_Records provided_

= Beginning of Section =

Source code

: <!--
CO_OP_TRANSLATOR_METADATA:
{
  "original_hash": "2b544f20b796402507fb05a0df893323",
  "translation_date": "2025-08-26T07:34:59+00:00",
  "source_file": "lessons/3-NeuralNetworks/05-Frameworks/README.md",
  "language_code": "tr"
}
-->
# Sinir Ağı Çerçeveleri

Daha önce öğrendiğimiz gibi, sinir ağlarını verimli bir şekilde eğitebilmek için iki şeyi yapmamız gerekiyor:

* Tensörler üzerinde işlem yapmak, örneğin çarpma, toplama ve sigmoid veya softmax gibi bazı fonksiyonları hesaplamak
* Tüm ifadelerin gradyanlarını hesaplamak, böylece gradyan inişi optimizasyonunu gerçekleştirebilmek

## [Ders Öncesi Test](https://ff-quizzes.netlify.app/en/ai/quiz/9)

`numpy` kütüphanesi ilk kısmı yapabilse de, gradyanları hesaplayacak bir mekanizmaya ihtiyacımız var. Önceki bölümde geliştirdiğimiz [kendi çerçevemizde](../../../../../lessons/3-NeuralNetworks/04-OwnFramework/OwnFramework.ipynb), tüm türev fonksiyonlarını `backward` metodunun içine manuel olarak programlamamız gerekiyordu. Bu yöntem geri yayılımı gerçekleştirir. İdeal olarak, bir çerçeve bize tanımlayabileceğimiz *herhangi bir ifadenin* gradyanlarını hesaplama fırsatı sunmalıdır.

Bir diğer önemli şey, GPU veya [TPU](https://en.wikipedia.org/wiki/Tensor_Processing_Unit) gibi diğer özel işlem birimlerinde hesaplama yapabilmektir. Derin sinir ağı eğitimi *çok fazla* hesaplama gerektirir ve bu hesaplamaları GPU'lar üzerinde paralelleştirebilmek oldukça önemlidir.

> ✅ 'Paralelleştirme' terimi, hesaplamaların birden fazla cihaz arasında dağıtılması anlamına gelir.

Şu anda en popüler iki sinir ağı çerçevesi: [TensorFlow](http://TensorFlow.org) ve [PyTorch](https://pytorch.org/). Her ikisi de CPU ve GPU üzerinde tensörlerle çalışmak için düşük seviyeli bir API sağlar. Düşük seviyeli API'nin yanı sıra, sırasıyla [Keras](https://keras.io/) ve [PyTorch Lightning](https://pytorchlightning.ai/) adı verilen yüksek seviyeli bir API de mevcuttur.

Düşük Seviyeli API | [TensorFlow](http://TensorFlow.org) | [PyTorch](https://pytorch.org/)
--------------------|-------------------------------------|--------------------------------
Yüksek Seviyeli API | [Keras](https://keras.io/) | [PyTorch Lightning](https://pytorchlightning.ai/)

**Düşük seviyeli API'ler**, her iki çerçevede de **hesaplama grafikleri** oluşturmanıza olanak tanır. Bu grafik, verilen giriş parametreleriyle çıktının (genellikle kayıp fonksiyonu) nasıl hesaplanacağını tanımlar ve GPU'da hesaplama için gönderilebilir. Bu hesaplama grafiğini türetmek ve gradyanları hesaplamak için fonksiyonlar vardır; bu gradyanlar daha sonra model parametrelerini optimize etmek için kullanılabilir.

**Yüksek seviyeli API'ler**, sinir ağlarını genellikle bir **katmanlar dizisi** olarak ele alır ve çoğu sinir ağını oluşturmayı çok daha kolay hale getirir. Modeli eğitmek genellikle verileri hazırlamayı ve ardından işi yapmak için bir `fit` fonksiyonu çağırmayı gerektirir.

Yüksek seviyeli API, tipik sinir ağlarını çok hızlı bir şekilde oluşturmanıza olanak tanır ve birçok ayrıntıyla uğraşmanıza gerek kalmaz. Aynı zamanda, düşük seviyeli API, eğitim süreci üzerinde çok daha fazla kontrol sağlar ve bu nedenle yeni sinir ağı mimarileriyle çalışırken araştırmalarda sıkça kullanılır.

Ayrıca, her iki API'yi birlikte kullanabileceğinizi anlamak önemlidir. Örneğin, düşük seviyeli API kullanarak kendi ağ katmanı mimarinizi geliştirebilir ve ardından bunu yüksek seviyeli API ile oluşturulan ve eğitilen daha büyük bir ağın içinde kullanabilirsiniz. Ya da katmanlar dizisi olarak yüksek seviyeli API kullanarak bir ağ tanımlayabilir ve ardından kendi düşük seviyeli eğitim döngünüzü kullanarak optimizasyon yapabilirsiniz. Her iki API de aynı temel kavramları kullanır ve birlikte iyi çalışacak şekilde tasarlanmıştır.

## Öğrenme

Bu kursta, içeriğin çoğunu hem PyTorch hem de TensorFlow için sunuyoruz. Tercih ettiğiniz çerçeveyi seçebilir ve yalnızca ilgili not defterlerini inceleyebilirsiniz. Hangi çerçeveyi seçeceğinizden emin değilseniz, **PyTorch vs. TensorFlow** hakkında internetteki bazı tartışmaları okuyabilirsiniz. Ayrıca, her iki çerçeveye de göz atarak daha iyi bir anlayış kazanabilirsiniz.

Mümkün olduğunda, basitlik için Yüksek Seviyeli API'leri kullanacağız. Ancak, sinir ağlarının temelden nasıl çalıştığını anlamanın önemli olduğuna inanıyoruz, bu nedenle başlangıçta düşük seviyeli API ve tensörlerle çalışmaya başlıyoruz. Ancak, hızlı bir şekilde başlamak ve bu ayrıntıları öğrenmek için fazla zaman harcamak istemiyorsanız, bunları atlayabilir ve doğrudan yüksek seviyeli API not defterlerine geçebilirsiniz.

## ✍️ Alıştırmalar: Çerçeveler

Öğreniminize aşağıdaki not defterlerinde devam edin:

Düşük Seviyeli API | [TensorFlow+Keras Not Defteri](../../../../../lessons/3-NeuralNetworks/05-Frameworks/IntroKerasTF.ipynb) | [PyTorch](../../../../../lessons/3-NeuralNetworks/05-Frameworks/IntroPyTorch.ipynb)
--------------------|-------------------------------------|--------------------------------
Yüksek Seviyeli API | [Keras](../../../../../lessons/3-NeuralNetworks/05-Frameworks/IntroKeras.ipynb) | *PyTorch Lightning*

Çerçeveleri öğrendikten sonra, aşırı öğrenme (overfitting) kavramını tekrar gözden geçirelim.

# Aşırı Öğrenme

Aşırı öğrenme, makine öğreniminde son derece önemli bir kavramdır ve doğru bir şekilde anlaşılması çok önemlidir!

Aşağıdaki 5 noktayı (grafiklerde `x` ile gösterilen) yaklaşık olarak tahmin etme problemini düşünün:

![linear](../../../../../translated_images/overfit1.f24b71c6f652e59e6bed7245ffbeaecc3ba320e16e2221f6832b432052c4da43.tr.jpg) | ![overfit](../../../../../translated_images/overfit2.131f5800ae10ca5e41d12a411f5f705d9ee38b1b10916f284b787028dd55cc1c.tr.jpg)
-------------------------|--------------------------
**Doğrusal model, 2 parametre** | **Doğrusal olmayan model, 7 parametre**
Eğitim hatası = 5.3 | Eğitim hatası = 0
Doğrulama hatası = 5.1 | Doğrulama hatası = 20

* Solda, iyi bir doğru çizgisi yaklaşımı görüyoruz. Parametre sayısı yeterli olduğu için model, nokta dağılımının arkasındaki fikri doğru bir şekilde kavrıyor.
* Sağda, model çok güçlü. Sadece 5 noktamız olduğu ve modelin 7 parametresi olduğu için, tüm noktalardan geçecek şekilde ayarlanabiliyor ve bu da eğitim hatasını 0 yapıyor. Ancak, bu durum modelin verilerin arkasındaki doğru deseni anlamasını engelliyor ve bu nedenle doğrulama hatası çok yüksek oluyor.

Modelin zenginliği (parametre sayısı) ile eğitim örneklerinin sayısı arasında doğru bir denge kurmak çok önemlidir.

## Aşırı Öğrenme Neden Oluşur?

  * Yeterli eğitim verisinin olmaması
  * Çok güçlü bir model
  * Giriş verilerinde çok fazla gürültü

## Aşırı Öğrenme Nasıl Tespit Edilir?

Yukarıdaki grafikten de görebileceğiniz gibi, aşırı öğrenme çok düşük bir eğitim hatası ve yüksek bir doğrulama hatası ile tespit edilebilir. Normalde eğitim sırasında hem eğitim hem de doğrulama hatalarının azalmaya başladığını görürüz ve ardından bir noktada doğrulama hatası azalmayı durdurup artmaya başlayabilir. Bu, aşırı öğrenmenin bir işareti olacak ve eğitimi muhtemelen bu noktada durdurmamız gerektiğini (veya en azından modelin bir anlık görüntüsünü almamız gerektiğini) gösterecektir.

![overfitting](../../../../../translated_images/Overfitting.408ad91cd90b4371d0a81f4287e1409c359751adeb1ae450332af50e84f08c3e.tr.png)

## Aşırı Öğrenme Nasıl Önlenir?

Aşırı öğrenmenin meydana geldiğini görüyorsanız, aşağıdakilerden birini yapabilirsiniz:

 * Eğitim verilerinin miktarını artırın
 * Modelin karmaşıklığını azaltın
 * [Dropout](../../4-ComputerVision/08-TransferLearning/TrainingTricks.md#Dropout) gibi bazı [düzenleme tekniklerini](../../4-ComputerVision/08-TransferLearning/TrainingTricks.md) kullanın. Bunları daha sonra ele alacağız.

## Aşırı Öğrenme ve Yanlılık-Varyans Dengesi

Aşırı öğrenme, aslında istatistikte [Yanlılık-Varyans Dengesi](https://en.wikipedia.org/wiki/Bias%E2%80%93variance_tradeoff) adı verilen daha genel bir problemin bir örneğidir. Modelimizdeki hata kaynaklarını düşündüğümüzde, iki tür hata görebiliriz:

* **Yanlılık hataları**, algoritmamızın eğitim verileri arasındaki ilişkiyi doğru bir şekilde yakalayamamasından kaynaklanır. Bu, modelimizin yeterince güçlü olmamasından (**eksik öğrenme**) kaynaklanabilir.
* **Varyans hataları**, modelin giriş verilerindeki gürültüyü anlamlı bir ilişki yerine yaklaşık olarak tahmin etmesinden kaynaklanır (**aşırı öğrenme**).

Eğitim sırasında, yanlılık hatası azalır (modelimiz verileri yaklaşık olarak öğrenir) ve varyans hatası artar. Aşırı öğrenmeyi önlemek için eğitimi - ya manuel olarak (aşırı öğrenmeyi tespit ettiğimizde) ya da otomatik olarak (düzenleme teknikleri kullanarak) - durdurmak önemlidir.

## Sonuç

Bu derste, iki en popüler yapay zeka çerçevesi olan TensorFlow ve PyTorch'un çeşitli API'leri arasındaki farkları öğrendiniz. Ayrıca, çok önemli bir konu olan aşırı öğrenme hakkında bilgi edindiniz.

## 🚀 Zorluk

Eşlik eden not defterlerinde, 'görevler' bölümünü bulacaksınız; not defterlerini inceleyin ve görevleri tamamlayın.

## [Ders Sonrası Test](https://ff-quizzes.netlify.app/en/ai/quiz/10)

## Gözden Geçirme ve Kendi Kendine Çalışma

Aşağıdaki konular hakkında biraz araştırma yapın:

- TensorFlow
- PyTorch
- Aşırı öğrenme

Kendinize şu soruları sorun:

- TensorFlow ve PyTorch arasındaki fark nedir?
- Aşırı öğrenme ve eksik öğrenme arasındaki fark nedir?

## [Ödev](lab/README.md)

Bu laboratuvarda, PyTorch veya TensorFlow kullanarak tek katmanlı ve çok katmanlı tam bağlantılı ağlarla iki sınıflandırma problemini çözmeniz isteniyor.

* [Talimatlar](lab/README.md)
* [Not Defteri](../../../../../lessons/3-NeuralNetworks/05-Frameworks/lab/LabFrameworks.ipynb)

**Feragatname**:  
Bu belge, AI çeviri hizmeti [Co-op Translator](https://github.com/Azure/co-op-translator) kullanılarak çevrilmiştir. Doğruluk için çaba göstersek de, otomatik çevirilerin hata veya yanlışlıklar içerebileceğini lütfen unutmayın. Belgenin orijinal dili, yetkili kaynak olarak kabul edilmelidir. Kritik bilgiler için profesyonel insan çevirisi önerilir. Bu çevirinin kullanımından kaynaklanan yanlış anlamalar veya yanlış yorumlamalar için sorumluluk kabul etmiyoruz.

= End of Section =

_Work item_
Lines in the data that hold "Frameworks" are to be counted, and the number alone reported.

_Solved problem_
4